SFEcon's boundary conditions are composed by the utility parameters with which Hayek states the Vienna problem. Given no more than the shapes of the economy's production and utility tradeoffs, the SFEcon program will efficiently emulate all the activities of asset creation and distribution that culminate in a steady-state of asset levels that instantiates Pareto optimality. Observing this process, you will see the model internally generating prices and everything else Hayek thought necessary to economic calculation. Once again, the calculations are not in any way centralized: they are, rather, replicated at each cell of the I/O context, somewhat in analogy to object-oriented programming.

Continuing this impulse into economic science would set the task of macroeconomic theory as 1) understanding market prices as fragmentary epitomes of the current economic state, such that 2) the isolated responses of petty economic actors to these prices always direct the economy toward a singular state characterized by Pareto’s criteria.
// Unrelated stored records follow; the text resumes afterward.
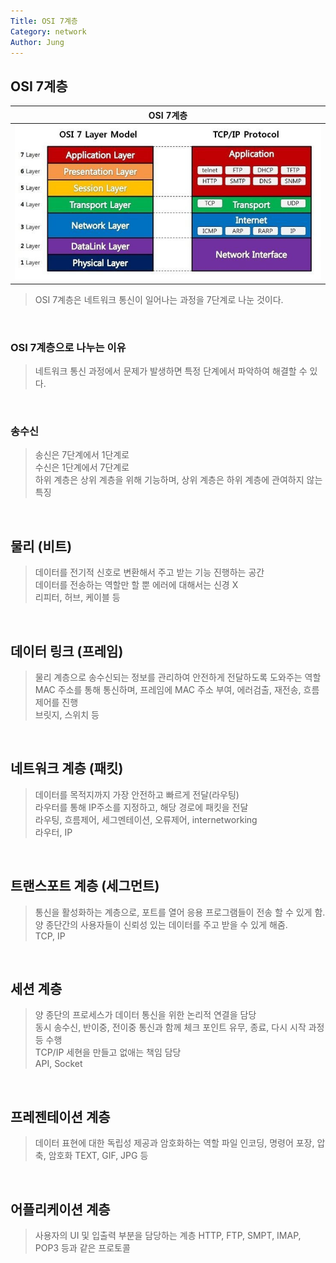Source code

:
 ```yaml
---
Title: OSI 7계층
Category: network
Author: Jung
---
```


## OSI 7계층

|               OSI 7계층                |
| :------------------------------------: |
| ![osi 7 layer](../res/osi_7layer.jpeg) |

> OSI 7계층은 네트워크 통신이 일어나는 과정을 7단계로 나눈 것이다.

</br>

### OSI 7계층으로 나누는 이유

> 네트워크 통신 과정에서 문제가 발생하면 특정 단계에서 파악하여 해결할 수 있다.

</br>

### 송수신

> 송신은 7단계에서 1단계로  
> 수신은 1단계에서 7단계로  
> 하위 계층은 상위 계층을 위해 기능하며, 상위 계층은 하위 계층에 관여하지 않는 특징

</br>

## 물리 (비트)

> 데이터를 전기적 신호로 변환해서 주고 받는 기능 진행하는 공간  
> 데이터를 전송하는 역할만 할 뿐 에러에 대해서는 신경 X  
> 리피터, 허브, 케이블 등

</br>

## 데이터 링크 (프레임)

> 물리 계층으로 송수신되는 정보를 관리하여 안전하게 전달하도록 도와주는 역할  
> MAC 주소를 통해 통신하며, 프레임에 MAC 주소 부여, 에러검출, 재전송, 흐름제어를 진행  
> 브릿지, 스위치 등

</br>

## 네트워크 계층 (패킷)

> 데이터를 목적지까지 가장 안전하고 빠르게 전달(라우팅)  
> 라우터를 통해 IP주소를 지정하고, 해당 경로에 패킷을 전달  
> 라우팅, 흐름제어, 세그멘테이션, 오류제어, internetworking  
> 라우터, IP

</br>

## 트랜스포트 계층 (세그먼트)

> 통신을 활성화하는 계층으로, 포트를 열어 응용 프로그램들이 전송 할 수 있게 함.  
> 양 종단간의 사용자들이 신뢰성 있는 데이터를 주고 받을 수 있게 해줌.  
> TCP, IP

</br>

## 세션 계층

> 양 종단의 프로세스가 데이터 통신을 위한 논리적 연결을 담당  
> 동시 송수신, 반이중, 전이중 통신과 함께 체크 포인트 유무, 종료, 다시 시작 과정등 수행  
> TCP/IP 세현을 만들고 없애는 책임 담당  
> API, Socket

</br>

## 프레젠테이션 계층

> 데이터 표현에 대한 독립성 제공과 암호화하는 역할
> 파일 인코딩, 명령어 포장, 압축, 암호화
> TEXT, GIF, JPG 등

</br>

## 어플리케이션 계층

> 사용자의 UI 및 입출력 부분을 담당하는 계층
> HTTP, FTP, SMPT, IMAP, POP3 등과 같은 프로토콜
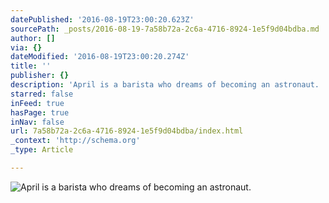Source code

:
 ```yaml
---
datePublished: '2016-08-19T23:00:20.623Z'
sourcePath: _posts/2016-08-19-7a58b72a-2c6a-4716-8924-1e5f9d04bdba.md
author: []
via: {}
dateModified: '2016-08-19T23:00:20.274Z'
title: ''
publisher: {}
description: 'April is a barista who dreams of becoming an astronaut. '
starred: false
inFeed: true
hasPage: true
inNav: false
url: 7a58b72a-2c6a-4716-8924-1e5f9d04bdba/index.html
_context: 'http://schema.org'
_type: Article

---
```

![April is a barista who dreams of becoming an astronaut. ](https://the-grid-user-content.s3-us-west-2.amazonaws.com/b06e3fe3-5e8b-4cd7-b8e1-8635ecd97388.jpg)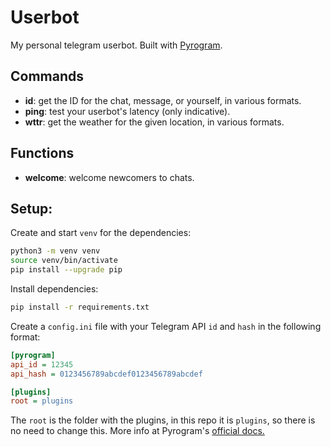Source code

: # Userbot
My personal telegram userbot. Built with [Pyrogram](https://github.com/pyrogram/pyrogram).

## Commands
- **id**: get the ID for the chat, message, or yourself, in various formats.
- **ping**: test your userbot's latency (only indicative).
- **wttr**: get the weather for the given location, in various formats.

## Functions
- **welcome**: welcome newcomers to chats.

## Setup:
Create and start `venv` for the dependencies:
```bash
python3 -m venv venv
source venv/bin/activate
pip install --upgrade pip
```

Install dependencies:
```bash
pip install -r requirements.txt
```

Create a `config.ini` file with your Telegram API `id` and `hash` in the following format:
```ini
[pyrogram]
api_id = 12345
api_hash = 0123456789abcdef0123456789abcdef

[plugins]
root = plugins
```
The `root` is the folder with the plugins, in this repo it is `plugins`, so there is no need to change this.  More info at Pyrogram's [official docs.](https://docs.pyrogram.org/topics/config-file)
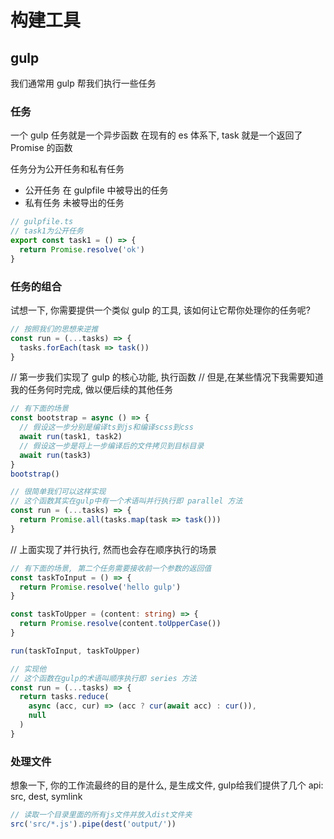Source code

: # 构建工具

## gulp

我们通常用 gulp 帮我们执行一些任务

### 任务

一个 gulp 任务就是一个异步函数
在现有的 es 体系下, task 就是一个返回了 Promise 的函数

任务分为公开任务和私有任务

- 公开任务 在 gulpfile 中被导出的任务
- 私有任务 未被导出的任务

```ts
// gulpfile.ts
// task1为公开任务
export const task1 = () => {
  return Promise.resolve('ok')
}
```

### 任务的组合

试想一下, 你需要提供一个类似 gulp 的工具, 该如何让它帮你处理你的任务呢?

```ts
// 按照我们的思想来逆推
const run = (...tasks) => {
  tasks.forEach(task => task())
}
```

// 第一步我们实现了 gulp 的核心功能, 执行函数
// 但是,在某些情况下我需要知道我的任务何时完成, 做以便后续的其他任务

```ts
// 有下面的场景
const bootstrap = async () => {
  // 假设这一步分别是编译ts到js和编译scss到css
  await run(task1, task2)
  // 假设这一步是将上一步编译后的文件拷贝到目标目录
  await run(task3)
}
bootstrap()

// 很简单我们可以这样实现
// 这个函数其实在gulp中有一个术语叫并行执行即 parallel 方法
const run = (...tasks) => {
  return Promise.all(tasks.map(task => task()))
}
```

// 上面实现了并行执行, 然而也会存在顺序执行的场景
```ts
// 有下面的场景, 第二个任务需要接收前一个参数的返回值
const taskToInput = () => {
  return Promise.resolve('hello gulp')
}

const taskToUpper = (content: string) => {
  return Promise.resolve(content.toUpperCase())
}

run(taskToInput, taskToUpper)

// 实现他
// 这个函数在gulp的术语叫顺序执行即 series 方法
const run = (...tasks) => {
  return tasks.reduce(
    async (acc, cur) => (acc ? cur(await acc) : cur()),
    null
  )
}
```

### 处理文件

想象一下, 你的工作流最终的目的是什么, 是生成文件, gulp给我们提供了几个
api: src, dest, symlink

``` ts
// 读取一个目录里面的所有js文件并放入dist文件夹
src('src/*.js').pipe(dest('output/'))

```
The problem of the utilization of knowledge which is not given to anyone in its totality is ultimately the solution to economics’ non-computability problem: the exertions needed to solve this mere mathematical preliminary to the study of the main problem reveal how distributed economic knowledge is utilized.
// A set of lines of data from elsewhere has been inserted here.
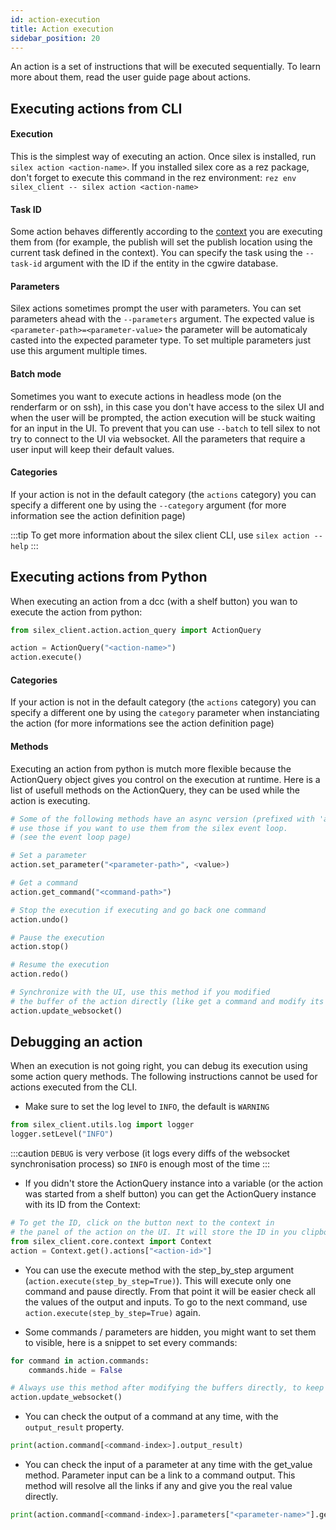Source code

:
 ```yaml
---
id: action-execution
title: Action execution
sidebar_position: 20
---
```


An action is a set of instructions that will be executed sequentially. To learn more about them, read the user guide page about actions.

## Executing actions from CLI

#### Execution

This is the simplest way of executing an action. Once silex is installed, run `silex action <action-name>`.
If you installed silex core as a rez package, don't forget to execute this command in the rez environment: `rez env silex_client -- silex action <action-name>`

#### Task ID

Some action behaves differently according to the [context](./context.md) you are executing them from (for example, the publish will set the publish location using the current task defined in the context).
You can specify the task using the `--task-id` argument with the ID if the entity in the cgwire database.

#### Parameters

Silex actions sometimes prompt the user with parameters. You can set parameters ahead with the `--parameters` argument. The expected value is `<parameter-path>=<parameter-value>` the parameter will be automaticaly casted into the expected parameter type. To set multiple parameters just use this argument multiple times.

#### Batch mode

Sometimes you want to execute actions in headless mode (on the renderfarm or on ssh), in this case you don't have access to the silex UI and when the user will be prompted, the action execution will be stuck waiting for an input in the UI. To prevent that you can use `--batch` to tell silex to not try to connect to the UI via websocket. All the parameters that require a user input will keep their default values.

#### Categories

If your action is not in the default category (the `actions` category) you can specify a different one by using the `--category` argument (for more information see the action definition page)

:::tip
To get more information about the silex client CLI, use `silex action --help`
:::

## Executing actions from Python

When executing an action from a dcc (with a shelf button) you wan to execute the action from python:

```python
from silex_client.action.action_query import ActionQuery

action = ActionQuery("<action-name>")
action.execute()
```

#### Categories

If your action is not in the default category (the `actions` category) you can specify a different one by using the `category` parameter when instanciating the
action (for more informations see the action definition page)

#### Methods

Executing an action from python is mutch more flexible because the ActionQuery object gives you control on the execution at runtime.
Here is a list of usefull methods on the ActionQuery, they can be used while the action is executing.

```python
# Some of the following methods have an async version (prefixed with 'async_')
# use those if you want to use them from the silex event loop.
# (see the event loop page)

# Set a parameter
action.set_parameter("<parameter-path>", <value>)

# Get a command
action.get_command("<command-path>")

# Stop the execution if executing and go back one command
action.undo()

# Pause the execution
action.stop()

# Resume the execution
action.redo()

# Synchronize with the UI, use this method if you modified
# the buffer of the action directly (like get a command and modify its data)
action.update_websocket()
```

## Debugging an action

When an execution is not going right, you can debug its execution using some action query methods. The following instructions cannot be used for actions executed from the CLI.

- Make sure to set the log level to `INFO`, the default is `WARNING`

```python
from silex_client.utils.log import logger
logger.setLevel("INFO")
```

:::caution
`DEBUG` is very verbose (it logs every diffs of the websocket synchronisation process) so `INFO` is enough most of the time
:::

- If you didn't store the ActionQuery instance into a variable (or the action was started from a shelf button) you can get the ActionQuery instance with its ID from the Context:

```python
# To get the ID, click on the button next to the context in
# the panel of the action on the UI. It will store the ID in you clipboard.
from silex_client.core.context import Context
action = Context.get().actions["<action-id>"]
```

- You can use the execute method with the step_by_step argument (`action.execute(step_by_step=True)`). This will execute only one command and pause directly. From that point it will be easier check all the values of the output and inputs. To go to the next command, use `action.execute(step_by_step=True)` again.

- Some commands / parameters are hidden, you might want to set them to visible, here is a snippet to set every commands:

```python
for command in action.commands:
    commands.hide = False

# Always use this method after modifying the buffers directly, to keep synced with the UI
action.update_websocket()
```

- You can check the output of a command at any time, with the `output_result` property.

```python
print(action.command[<command-index>].output_result)
```

- You can check the input of a parameter at any time with the get_value method. Parameter input can be a link to a command output. This method will resolve all the links if any and give you the real value directly.

```python
print(action.command[<command-index>].parameters["<parameter-name>"].get_value(action))
```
Here we have conveniently (and perhaps shamelessly) defined the object of theoretical materialism as the goal SFEcon has already reached. A given sector in our I/O structure operates only on knowledge of its own technical tradeoffs. The price of a given commodity is computed from nothing more than that commodity’s current rate of supply and the commodity’s current marginal valuations among the sectors that use it. The sectors do not know what one another are doing; and the markets know nothing of one another’s prices. There is simply no homunculus to whom these scattered data might be presented; yet the system nonetheless converges to a stable optimum.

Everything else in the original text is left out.